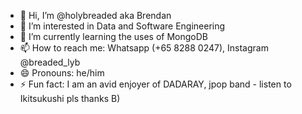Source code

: - 👋 Hi, I’m @holybreaded aka Brendan
- 👀 I’m interested in Data and Software Engineering
- 🌱 I’m currently learning the uses of MongoDB
- 📫 How to reach me: Whatsapp (+65 8288 0247), Instagram @breaded_lyb
- 😄 Pronouns: he/him
- ⚡ Fun fact: I am an avid enjoyer of DADARAY, jpop band - listen to Ikitsukushi pls thanks B)

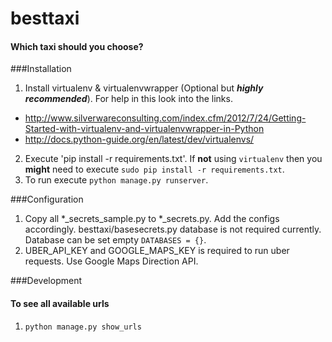 # besttaxi
#### Which taxi should you choose?




###Installation

1. Install virtualenv & virtualenvwrapper (Optional but  *__highly recommended__*). For help in this look into the links.
  * http://www.silverwareconsulting.com/index.cfm/2012/7/24/Getting-Started-with-virtualenv-and-virtualenvwrapper-in-Python
  * http://docs.python-guide.org/en/latest/dev/virtualenvs/
2. Execute 'pip install -r requirements.txt'. If __not__ using `virtualenv` then you __might__  need to execute `sudo pip install -r requirements.txt`.
3. To run execute `python manage.py runserver`.

###Configuration
1. Copy all *_secrets_sample.py to *_secrets.py. Add the configs accordingly. besttaxi/basesecrets.py database is not required currently. Database can be set empty `DATABASES = {}`. 
2. UBER_API_KEY and GOOGLE_MAPS_KEY is required to run uber requests. Use Google Maps Direction API. 

###Development
#### To see all available urls
1. `python manage.py show_urls`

Exercise prompt>
Exactly reproduce the lines that run from the first line of the listing above to the line containing "- 😄 Pronouns: he/him", including both; omit the pictures.

Result of this task>
Source code

: - 👋 Hi, I’m @holybreaded aka Brendan
- 👀 I’m interested in Data and Software Engineering
- 🌱 I’m currently learning the uses of MongoDB
- 📫 How to reach me: Whatsapp (+65 8288 0247), Instagram @breaded_lyb
- 😄 Pronouns: he/him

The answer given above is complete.